Nous avons également eu un aperçu, entre autre, de la PGO (Profil Guided Optimization), qui consiste à faire tourner le programme sur des cas représentatifs puis à le recompiler à l’aide de ce profilage ainsi que la LTO (Link Time Optimization), qui intervient sur les temps de compilations, les seuils d’inlining, les seuils de déroulement de boucle ou encore la simplification des vtables.
5 – Élégance, style épuré et classe – Loic Joly
L’observation de base se situe au niveau des règles de générations par le compilateur des constructeurs et opérateurs d’assignation, appelées ici les ‘fonctions spéciales‘.
En décidant de créer une classe, on se confronte dès le début à ces questions d’ordre technique. Qu’est-ce que je définis ? Qu’est-ce que je préviens ? Qu’est-ce que je délègue au compilateur ?
Une solution simple est de décider de n’en définir aucune (règle du zéro), et d’être ainsi certain de laisser complètement le contrôle au compilateur, ou de les définir toutes (règle des cinq). Mais est-ce si simple ?
Loic Joly nous a proposé une vision liant cette problématique avec des rôles prédéfinis que l’on peut associer aux classes.
- Les classes vides : Sans état et sans donnée membre, telles que les classes de traits, ou de policies. Ici, nul besoin de définir quoi que ce soit.
- Les agglomérats : Des données groupées, publiques, sans comportement.
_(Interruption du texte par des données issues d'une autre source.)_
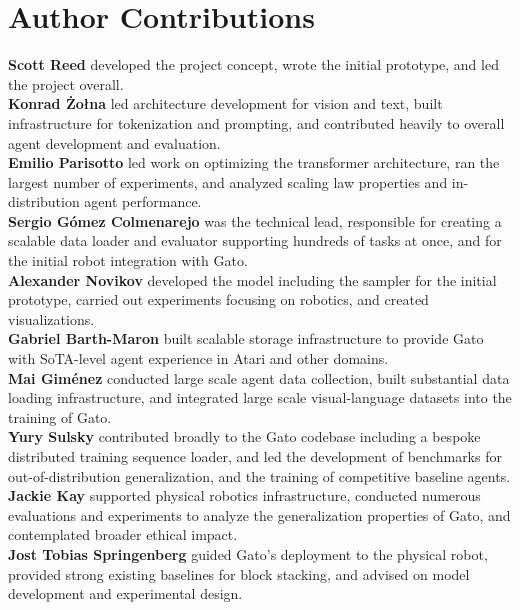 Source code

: \documentclass[10pt]{article} \usepackage[accepted]{tmlr}
\newcommand{\model}{{Gato}}
\begin{document}
\section*{Author Contributions}
\noindent \textbf{Scott Reed} developed the project concept, wrote the initial prototype, and led the project overall. \\
\noindent \textbf{Konrad \.Zo\l{}na} led architecture development for vision and text, built infrastructure for tokenization and prompting, and contributed heavily to overall agent development and evaluation. \\
\noindent \textbf{Emilio Parisotto} led work on optimizing the transformer architecture, ran the largest number of experiments, and analyzed scaling law properties and in-distribution agent performance. \\
\noindent \textbf{Sergio Gómez Colmenarejo} was the technical lead, responsible for creating a scalable data loader and evaluator supporting hundreds of tasks at once, and for the initial robot integration with \model{}. \\
\noindent \textbf{Alexander Novikov} developed the model including the sampler for the initial prototype, carried out experiments focusing on robotics, and created visualizations. \\
\noindent \textbf{Gabriel Barth-Maron} built scalable storage infrastructure to provide \model{} with SoTA-level agent experience in Atari and other domains. \\
\noindent \textbf{Mai Giménez} conducted large scale agent data collection, built substantial data loading infrastructure, and integrated large scale visual-language datasets into the training of \model{}. \\
\noindent \textbf{Yury Sulsky} contributed broadly to the \model{} codebase including a bespoke distributed training sequence loader, and led the development of benchmarks for out-of-distribution generalization, and the training of competitive baseline agents. \\
\noindent \textbf{Jackie Kay} supported physical robotics infrastructure, conducted numerous evaluations and experiments to analyze the generalization properties of \model{}, and contemplated broader ethical impact. \\
\noindent \textbf{Jost Tobias Springenberg} guided \model{}'s deployment to the physical robot, provided strong existing baselines for block stacking, and advised on model development and experimental design. \\
\end{document}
Ici, nul besoin de définir quoi que ce soit également, sinon un constructeur.
- Les classes à sémantique de valeur : Par exemple une chaîne de caractère ou une date. Ce sont des abstractions qui permettent de réfléchir simplement et à ce titre, nombre de ces classes existent dans le langage et la STL. Ces classes sont à minima copiables et constructibles par défaut.
- Les classes à sémantique de référence : Elles contiennent de la donnée allouée ailleurs et sont sujettes aux références ‘pendouillantes’ et donc dangereuses.
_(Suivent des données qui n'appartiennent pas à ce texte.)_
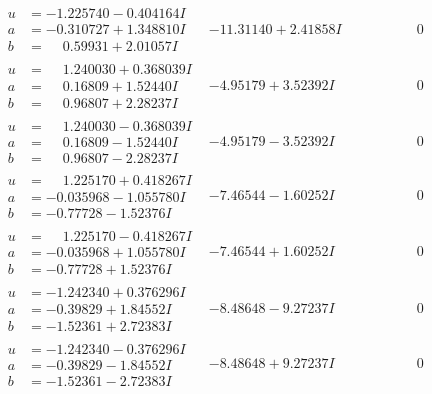 \documentclass[1p]{elsarticle_modified}
\theoremstyle{definition}
\begin{document}
$$\begin{array}{c|c|c}
\begin{aligned}
u &= -1.225740 - 0.404164 I \\
a &= -0.310727 + 1.348810 I \\
b &= \phantom{-}0.59931 + 2.01057 I\end{aligned}
 & -11.31140 + 2.41858 I & \phantom{-0.000000 } 0 \\ \hline\begin{aligned}
u &= \phantom{-}1.240030 + 0.368039 I \\
a &= \phantom{-}0.16809 + 1.52440 I \\
b &= \phantom{-}0.96807 + 2.28237 I\end{aligned}
 & -4.95179 + 3.52392 I & \phantom{-0.000000 } 0 \\ \hline\begin{aligned}
u &= \phantom{-}1.240030 - 0.368039 I \\
a &= \phantom{-}0.16809 - 1.52440 I \\
b &= \phantom{-}0.96807 - 2.28237 I\end{aligned}
 & -4.95179 - 3.52392 I & \phantom{-0.000000 } 0 \\ \hline\begin{aligned}
u &= \phantom{-}1.225170 + 0.418267 I \\
a &= -0.035968 - 1.055780 I \\
b &= -0.77728 - 1.52376 I\end{aligned}
 & -7.46544 - 1.60252 I & \phantom{-0.000000 } 0 \\ \hline\begin{aligned}
u &= \phantom{-}1.225170 - 0.418267 I \\
a &= -0.035968 + 1.055780 I \\
b &= -0.77728 + 1.52376 I\end{aligned}
 & -7.46544 + 1.60252 I & \phantom{-0.000000 } 0 \\ \hline\begin{aligned}
u &= -1.242340 + 0.376296 I \\
a &= -0.39829 + 1.84552 I \\
b &= -1.52361 + 2.72383 I\end{aligned}
 & -8.48648 - 9.27237 I & \phantom{-0.000000 } 0 \\ \hline\begin{aligned}
u &= -1.242340 - 0.376296 I \\
a &= -0.39829 - 1.84552 I \\
b &= -1.52361 - 2.72383 I\end{aligned}
 & -8.48648 + 9.27237 I & \phantom{-0.000000 } 0 \\ \hline\begin{aligned}

\end{aligned}
\end{array}$$
\end{document}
- Les classes d’une hiérarchie polymorphe : Elles dépendent des fonctions spéciales définis par la classe de base.
- Les classes de mécanisme : L’action y est plus importante que la valeur. Ces classes sont par exemple cout ou socket. Ici les fonctions spéciales sont plus complexes. Ces classes ont souvent de la ressource à gérer (RAII) et s’il fait rarement sens de les copier, il est envisageable de les déplacer. Devoir écrire de telles classes est cependant rare.
Il est intéressant de comprendre que choisir un rôle clair lors de la définition d’une classe peut être un soutien lorsqu’il s’agit d’en implanter.
En conclusion
Avec ses sujets variés, l’énergie des organisateurs et le soin apporté au confort de l’audience, cette première édition de CPPP est un nouveau moteur bienvenu d’échanges de savoir, d’idées, de sujets de réflexions, d’invitations à coder mieux et surtout à devenir de meilleures personnes. Le bilan laisse très enthousiaste pour la prochaine édition.